The response should consist of every line below, restated exactly, with no pictures.

▶ _Input for this task_:
--- START ---

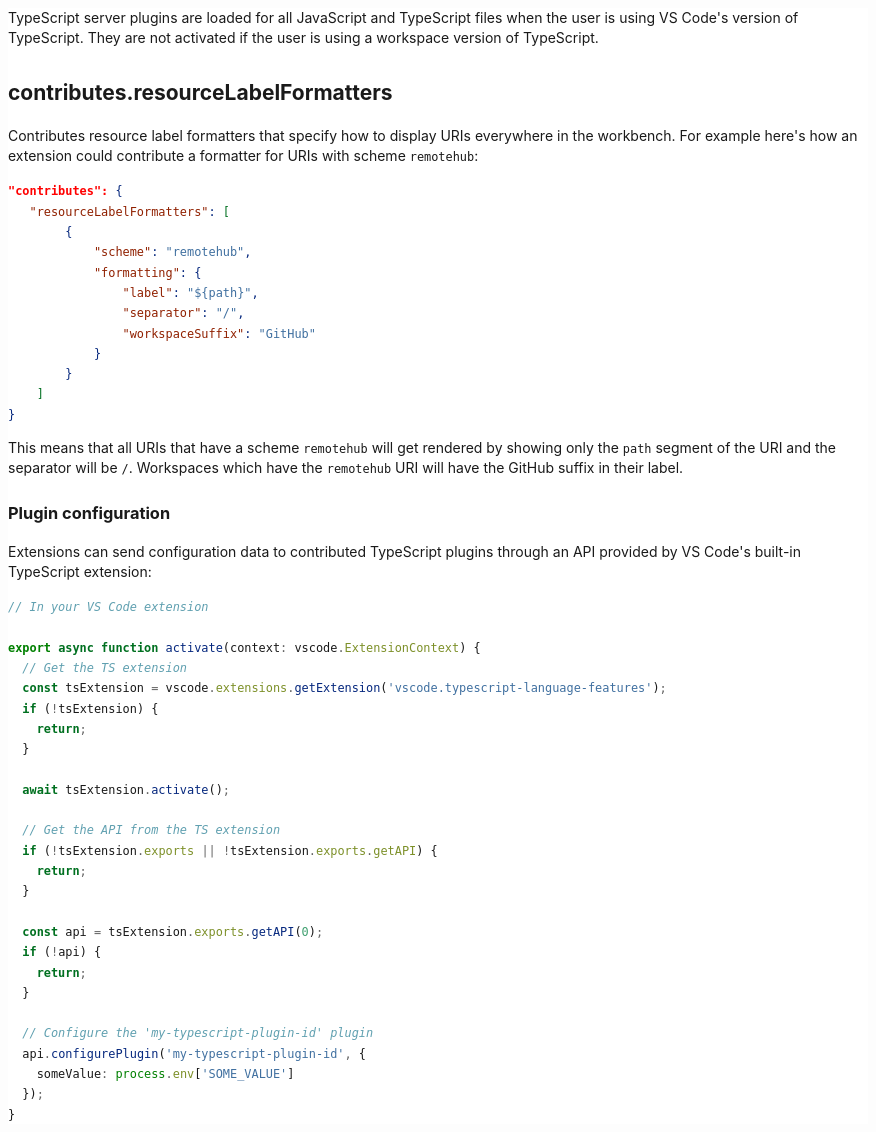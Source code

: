 TypeScript server plugins are loaded for all JavaScript and TypeScript files
when the user is using VS Code's version of TypeScript. They are not activated
if the user is using a workspace version of TypeScript.

## contributes.resourceLabelFormatters

Contributes resource label formatters that specify how to display URIs
everywhere in the workbench. For example here's how an extension could
contribute a formatter for URIs with scheme `remotehub`:

```json
"contributes": {
   "resourceLabelFormatters": [
        {
            "scheme": "remotehub",
            "formatting": {
                "label": "${path}",
                "separator": "/",
                "workspaceSuffix": "GitHub"
            }
        }
    ]
}
```

This means that all URIs that have a scheme `remotehub` will get rendered by
showing only the `path` segment of the URI and the separator will be `/`.
Workspaces which have the `remotehub` URI will have the GitHub suffix in their
label.

### Plugin configuration

Extensions can send configuration data to contributed TypeScript plugins through
an API provided by VS Code's built-in TypeScript extension:

```ts
// In your VS Code extension

export async function activate(context: vscode.ExtensionContext) {
  // Get the TS extension
  const tsExtension = vscode.extensions.getExtension('vscode.typescript-language-features');
  if (!tsExtension) {
    return;
  }

  await tsExtension.activate();

  // Get the API from the TS extension
  if (!tsExtension.exports || !tsExtension.exports.getAPI) {
    return;
  }

  const api = tsExtension.exports.getAPI(0);
  if (!api) {
    return;
  }

  // Configure the 'my-typescript-plugin-id' plugin
  api.configurePlugin('my-typescript-plugin-id', {
    someValue: process.env['SOME_VALUE']
  });
}
```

--- END ---

▶ _Task solution_:
Source code

: TypeScript server plugins are loaded for all JavaScript and TypeScript files
when the user is using VS Code's version of TypeScript. They are not activated
if the user is using a workspace version of TypeScript.

## contributes.resourceLabelFormatters

Contributes resource label formatters that specify how to display URIs
everywhere in the workbench. For example here's how an extension could
contribute a formatter for URIs with scheme `remotehub`:

```json
"contributes": {
   "resourceLabelFormatters": [
        {
            "scheme": "remotehub",
            "formatting": {
                "label": "${path}",
                "separator": "/",
                "workspaceSuffix": "GitHub"
            }
        }
    ]
}
```

This means that all URIs that have a scheme `remotehub` will get rendered by
showing only the `path` segment of the URI and the separator will be `/`.
Workspaces which have the `remotehub` URI will have the GitHub suffix in their
label.

### Plugin configuration

Extensions can send configuration data to contributed TypeScript plugins through
an API provided by VS Code's built-in TypeScript extension:

```ts
// In your VS Code extension

export async function activate(context: vscode.ExtensionContext) {
  // Get the TS extension
  const tsExtension = vscode.extensions.getExtension('vscode.typescript-language-features');
  if (!tsExtension) {
    return;
  }

  await tsExtension.activate();

  // Get the API from the TS extension
  if (!tsExtension.exports || !tsExtension.exports.getAPI) {
    return;
  }

  const api = tsExtension.exports.getAPI(0);
  if (!api) {
    return;
  }

  // Configure the 'my-typescript-plugin-id' plugin
  api.configurePlugin('my-typescript-plugin-id', {
    someValue: process.env['SOME_VALUE']
  });
}
```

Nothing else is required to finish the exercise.